▶ _Task item_: The entries below contain pictures. Retype everything except those pictures, exactly as given.

▶ _Records to use_:
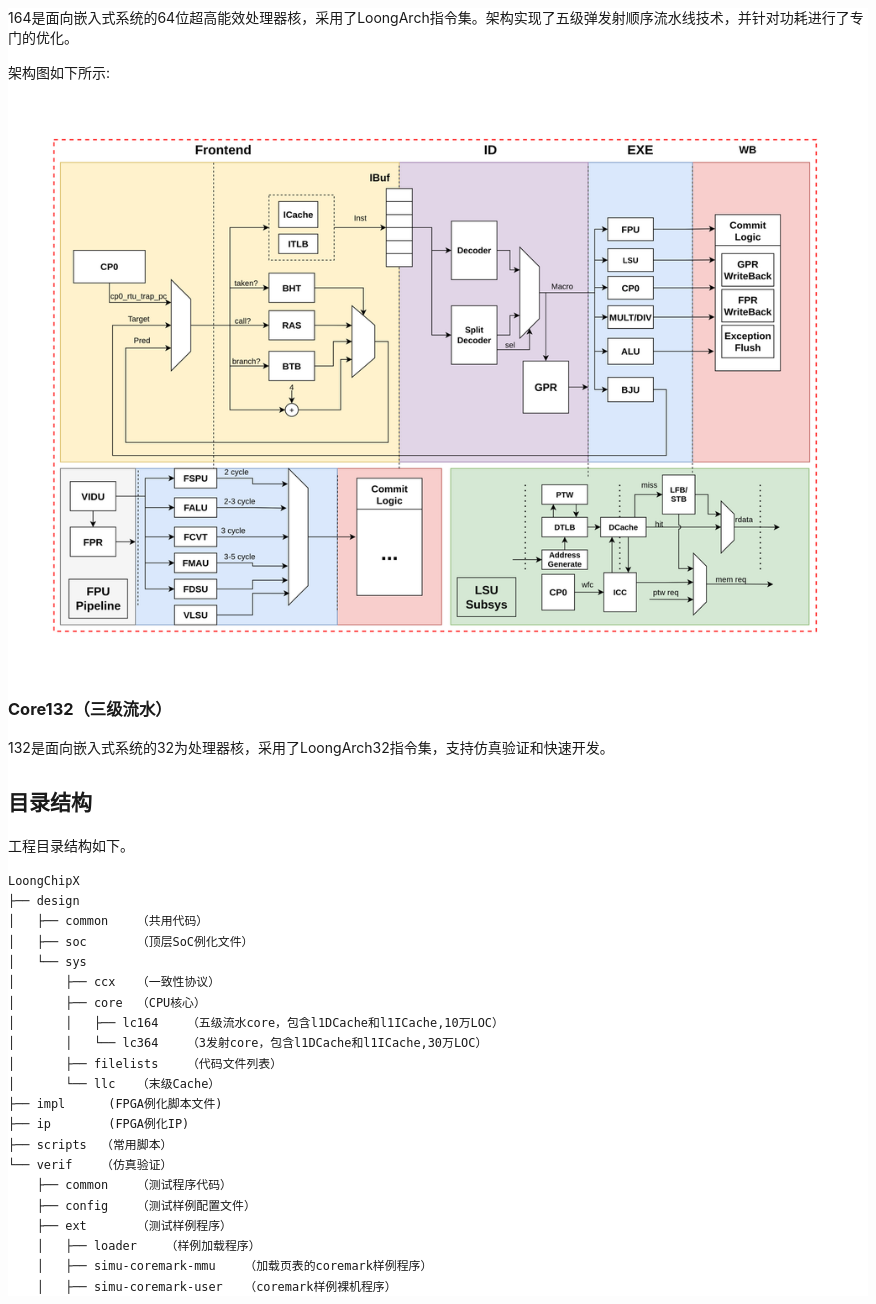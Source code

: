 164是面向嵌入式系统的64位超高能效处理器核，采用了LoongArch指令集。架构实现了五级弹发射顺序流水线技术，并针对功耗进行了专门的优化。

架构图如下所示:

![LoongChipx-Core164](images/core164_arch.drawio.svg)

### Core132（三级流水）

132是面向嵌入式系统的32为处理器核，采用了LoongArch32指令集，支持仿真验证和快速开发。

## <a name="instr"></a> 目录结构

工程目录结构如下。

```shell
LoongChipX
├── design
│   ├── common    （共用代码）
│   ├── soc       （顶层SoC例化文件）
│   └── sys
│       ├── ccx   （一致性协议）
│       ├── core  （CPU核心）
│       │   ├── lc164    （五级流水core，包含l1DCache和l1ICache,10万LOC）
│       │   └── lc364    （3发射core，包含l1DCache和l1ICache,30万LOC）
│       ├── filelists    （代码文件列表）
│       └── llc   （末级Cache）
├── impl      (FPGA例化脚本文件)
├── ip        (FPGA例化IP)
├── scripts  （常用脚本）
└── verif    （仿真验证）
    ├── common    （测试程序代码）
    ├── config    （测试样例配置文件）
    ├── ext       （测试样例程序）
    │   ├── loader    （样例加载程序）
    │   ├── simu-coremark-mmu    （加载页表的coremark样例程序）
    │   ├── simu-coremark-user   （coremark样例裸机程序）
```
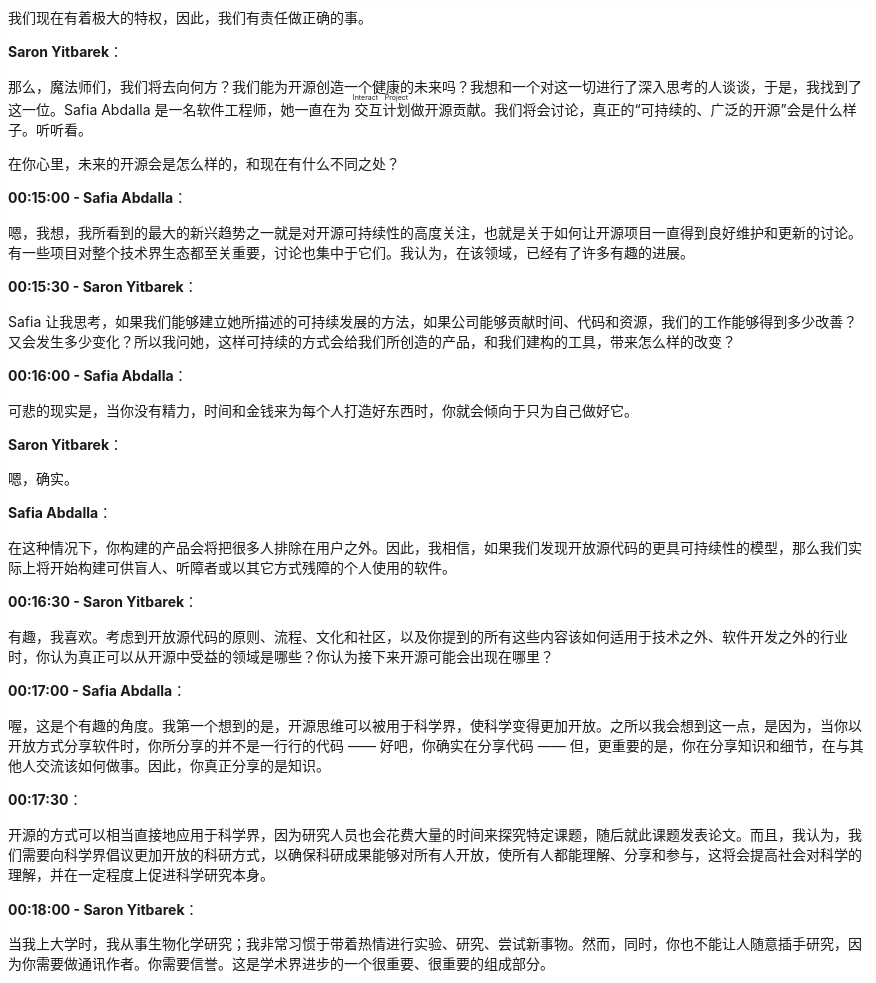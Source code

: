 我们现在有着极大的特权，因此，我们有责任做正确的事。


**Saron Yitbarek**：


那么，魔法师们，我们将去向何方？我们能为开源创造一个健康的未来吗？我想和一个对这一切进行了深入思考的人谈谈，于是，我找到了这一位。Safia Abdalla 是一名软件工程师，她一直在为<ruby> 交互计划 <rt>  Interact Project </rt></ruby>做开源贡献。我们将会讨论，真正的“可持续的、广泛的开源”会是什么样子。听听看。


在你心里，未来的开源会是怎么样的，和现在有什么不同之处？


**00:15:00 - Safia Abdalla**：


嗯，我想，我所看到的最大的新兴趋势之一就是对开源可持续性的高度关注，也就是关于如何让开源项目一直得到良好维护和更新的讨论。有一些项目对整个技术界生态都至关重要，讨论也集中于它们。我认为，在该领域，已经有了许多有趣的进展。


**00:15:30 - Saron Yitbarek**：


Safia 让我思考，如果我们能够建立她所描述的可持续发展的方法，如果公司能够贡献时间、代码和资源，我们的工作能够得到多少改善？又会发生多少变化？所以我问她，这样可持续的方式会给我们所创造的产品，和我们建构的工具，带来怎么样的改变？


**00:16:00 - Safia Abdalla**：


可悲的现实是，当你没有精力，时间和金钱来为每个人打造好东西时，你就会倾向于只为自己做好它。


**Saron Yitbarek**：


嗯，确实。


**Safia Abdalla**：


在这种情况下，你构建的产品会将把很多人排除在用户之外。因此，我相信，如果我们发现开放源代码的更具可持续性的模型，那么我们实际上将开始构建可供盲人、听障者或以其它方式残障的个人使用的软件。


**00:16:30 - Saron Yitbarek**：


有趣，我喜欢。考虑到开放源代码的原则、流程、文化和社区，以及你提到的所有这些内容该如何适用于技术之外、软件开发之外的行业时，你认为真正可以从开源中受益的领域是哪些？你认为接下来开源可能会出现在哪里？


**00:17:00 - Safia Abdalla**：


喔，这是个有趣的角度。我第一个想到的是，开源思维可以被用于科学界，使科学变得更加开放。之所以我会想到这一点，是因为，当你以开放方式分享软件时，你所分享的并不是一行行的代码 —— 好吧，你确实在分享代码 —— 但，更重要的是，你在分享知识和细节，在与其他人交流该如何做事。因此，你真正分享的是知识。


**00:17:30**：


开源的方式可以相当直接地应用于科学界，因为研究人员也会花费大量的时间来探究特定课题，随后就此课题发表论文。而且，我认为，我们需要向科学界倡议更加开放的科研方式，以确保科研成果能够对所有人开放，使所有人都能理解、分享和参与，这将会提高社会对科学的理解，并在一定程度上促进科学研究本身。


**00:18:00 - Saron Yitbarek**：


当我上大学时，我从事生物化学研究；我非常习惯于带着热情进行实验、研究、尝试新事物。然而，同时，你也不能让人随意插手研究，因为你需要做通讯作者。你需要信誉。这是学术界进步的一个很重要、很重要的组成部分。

▶ _Answer for the task_:
Source code

: 164是面向嵌入式系统的64位超高能效处理器核，采用了LoongArch指令集。架构实现了五级弹发射顺序流水线技术，并针对功耗进行了专门的优化。

架构图如下所示:

![LoongChipx-Core164](images/core164_arch.drawio.svg)

### Core132（三级流水）

132是面向嵌入式系统的32为处理器核，采用了LoongArch32指令集，支持仿真验证和快速开发。

## <a name="instr"></a> 目录结构

工程目录结构如下。

```shell
LoongChipX
├── design
│   ├── common    （共用代码）
│   ├── soc       （顶层SoC例化文件）
│   └── sys
│       ├── ccx   （一致性协议）
│       ├── core  （CPU核心）
│       │   ├── lc164    （五级流水core，包含l1DCache和l1ICache,10万LOC）
│       │   └── lc364    （3发射core，包含l1DCache和l1ICache,30万LOC）
│       ├── filelists    （代码文件列表）
│       └── llc   （末级Cache）
├── impl      (FPGA例化脚本文件)
├── ip        (FPGA例化IP)
├── scripts  （常用脚本）
└── verif    （仿真验证）
    ├── common    （测试程序代码）
    ├── config    （测试样例配置文件）
    ├── ext       （测试样例程序）
    │   ├── loader    （样例加载程序）
    │   ├── simu-coremark-mmu    （加载页表的coremark样例程序）
    │   ├── simu-coremark-user   （coremark样例裸机程序）
```
Source code

: 我们现在有着极大的特权，因此，我们有责任做正确的事。


**Saron Yitbarek**：


那么，魔法师们，我们将去向何方？我们能为开源创造一个健康的未来吗？我想和一个对这一切进行了深入思考的人谈谈，于是，我找到了这一位。Safia Abdalla 是一名软件工程师，她一直在为<ruby> 交互计划 <rt>  Interact Project </rt></ruby>做开源贡献。我们将会讨论，真正的“可持续的、广泛的开源”会是什么样子。听听看。


在你心里，未来的开源会是怎么样的，和现在有什么不同之处？


**00:15:00 - Safia Abdalla**：


嗯，我想，我所看到的最大的新兴趋势之一就是对开源可持续性的高度关注，也就是关于如何让开源项目一直得到良好维护和更新的讨论。有一些项目对整个技术界生态都至关重要，讨论也集中于它们。我认为，在该领域，已经有了许多有趣的进展。


**00:15:30 - Saron Yitbarek**：


Safia 让我思考，如果我们能够建立她所描述的可持续发展的方法，如果公司能够贡献时间、代码和资源，我们的工作能够得到多少改善？又会发生多少变化？所以我问她，这样可持续的方式会给我们所创造的产品，和我们建构的工具，带来怎么样的改变？


**00:16:00 - Safia Abdalla**：


可悲的现实是，当你没有精力，时间和金钱来为每个人打造好东西时，你就会倾向于只为自己做好它。


**Saron Yitbarek**：


嗯，确实。


**Safia Abdalla**：


在这种情况下，你构建的产品会将把很多人排除在用户之外。因此，我相信，如果我们发现开放源代码的更具可持续性的模型，那么我们实际上将开始构建可供盲人、听障者或以其它方式残障的个人使用的软件。


**00:16:30 - Saron Yitbarek**：


有趣，我喜欢。考虑到开放源代码的原则、流程、文化和社区，以及你提到的所有这些内容该如何适用于技术之外、软件开发之外的行业时，你认为真正可以从开源中受益的领域是哪些？你认为接下来开源可能会出现在哪里？


**00:17:00 - Safia Abdalla**：


喔，这是个有趣的角度。我第一个想到的是，开源思维可以被用于科学界，使科学变得更加开放。之所以我会想到这一点，是因为，当你以开放方式分享软件时，你所分享的并不是一行行的代码 —— 好吧，你确实在分享代码 —— 但，更重要的是，你在分享知识和细节，在与其他人交流该如何做事。因此，你真正分享的是知识。


**00:17:30**：


开源的方式可以相当直接地应用于科学界，因为研究人员也会花费大量的时间来探究特定课题，随后就此课题发表论文。而且，我认为，我们需要向科学界倡议更加开放的科研方式，以确保科研成果能够对所有人开放，使所有人都能理解、分享和参与，这将会提高社会对科学的理解，并在一定程度上促进科学研究本身。


**00:18:00 - Saron Yitbarek**：


当我上大学时，我从事生物化学研究；我非常习惯于带着热情进行实验、研究、尝试新事物。然而，同时，你也不能让人随意插手研究，因为你需要做通讯作者。你需要信誉。这是学术界进步的一个很重要、很重要的组成部分。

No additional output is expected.